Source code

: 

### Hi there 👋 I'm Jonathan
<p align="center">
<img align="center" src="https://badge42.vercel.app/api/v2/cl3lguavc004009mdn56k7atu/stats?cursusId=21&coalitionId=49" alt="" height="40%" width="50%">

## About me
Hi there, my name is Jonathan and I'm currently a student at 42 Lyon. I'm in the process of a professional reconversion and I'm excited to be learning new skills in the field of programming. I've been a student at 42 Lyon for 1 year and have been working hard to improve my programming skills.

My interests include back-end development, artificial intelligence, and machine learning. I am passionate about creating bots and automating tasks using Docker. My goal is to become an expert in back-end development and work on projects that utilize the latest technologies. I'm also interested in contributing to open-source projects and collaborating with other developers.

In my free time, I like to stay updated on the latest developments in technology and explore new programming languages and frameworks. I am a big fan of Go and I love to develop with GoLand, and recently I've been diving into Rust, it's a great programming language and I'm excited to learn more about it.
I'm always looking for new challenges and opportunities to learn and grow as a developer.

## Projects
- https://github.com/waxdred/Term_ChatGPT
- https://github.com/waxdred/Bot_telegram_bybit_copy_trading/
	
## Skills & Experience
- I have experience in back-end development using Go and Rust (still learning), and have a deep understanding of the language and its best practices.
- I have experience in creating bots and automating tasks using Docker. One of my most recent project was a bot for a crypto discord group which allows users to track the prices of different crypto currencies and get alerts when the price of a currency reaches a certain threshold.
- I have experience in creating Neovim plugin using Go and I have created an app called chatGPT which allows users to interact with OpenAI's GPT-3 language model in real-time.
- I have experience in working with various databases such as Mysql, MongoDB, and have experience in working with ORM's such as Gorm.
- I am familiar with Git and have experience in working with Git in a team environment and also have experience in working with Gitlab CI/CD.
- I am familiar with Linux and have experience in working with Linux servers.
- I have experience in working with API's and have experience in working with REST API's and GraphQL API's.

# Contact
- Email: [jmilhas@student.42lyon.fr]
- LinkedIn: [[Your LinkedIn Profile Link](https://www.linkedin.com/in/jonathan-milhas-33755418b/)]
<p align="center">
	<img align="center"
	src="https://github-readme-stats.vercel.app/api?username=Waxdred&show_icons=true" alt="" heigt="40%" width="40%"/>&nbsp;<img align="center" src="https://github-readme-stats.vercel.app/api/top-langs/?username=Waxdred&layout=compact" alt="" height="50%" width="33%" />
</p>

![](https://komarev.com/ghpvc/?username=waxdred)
# # # # # # #
[What this task involves] Retype word for word everything in the listing above from the line that holds "### Hi there 👋 I'm Jonathan" down to the line that holds "- I have experience in back-end". Keep both end lines and leave out the rest.

[Response]
### Hi there 👋 I'm Jonathan
<p align="center">
<img align="center" src="https://badge42.vercel.app/api/v2/cl3lguavc004009mdn56k7atu/stats?cursusId=21&coalitionId=49" alt="" height="40%" width="50%">

## About me
Hi there, my name is Jonathan and I'm currently a student at 42 Lyon. I'm in the process of a professional reconversion and I'm excited to be learning new skills in the field of programming. I've been a student at 42 Lyon for 1 year and have been working hard to improve my programming skills.

My interests include back-end development, artificial intelligence, and machine learning. I am passionate about creating bots and automating tasks using Docker. My goal is to become an expert in back-end development and work on projects that utilize the latest technologies. I'm also interested in contributing to open-source projects and collaborating with other developers.

In my free time, I like to stay updated on the latest developments in technology and explore new programming languages and frameworks. I am a big fan of Go and I love to develop with GoLand, and recently I've been diving into Rust, it's a great programming language and I'm excited to learn more about it.
I'm always looking for new challenges and opportunities to learn and grow as a developer.

## Projects
- https://github.com/waxdred/Term_ChatGPT
- https://github.com/waxdred/Bot_telegram_bybit_copy_trading/
	
## Skills & Experience
- I have experience in back-end development using Go and Rust (still learning), and have a deep understanding of the language and its best practices.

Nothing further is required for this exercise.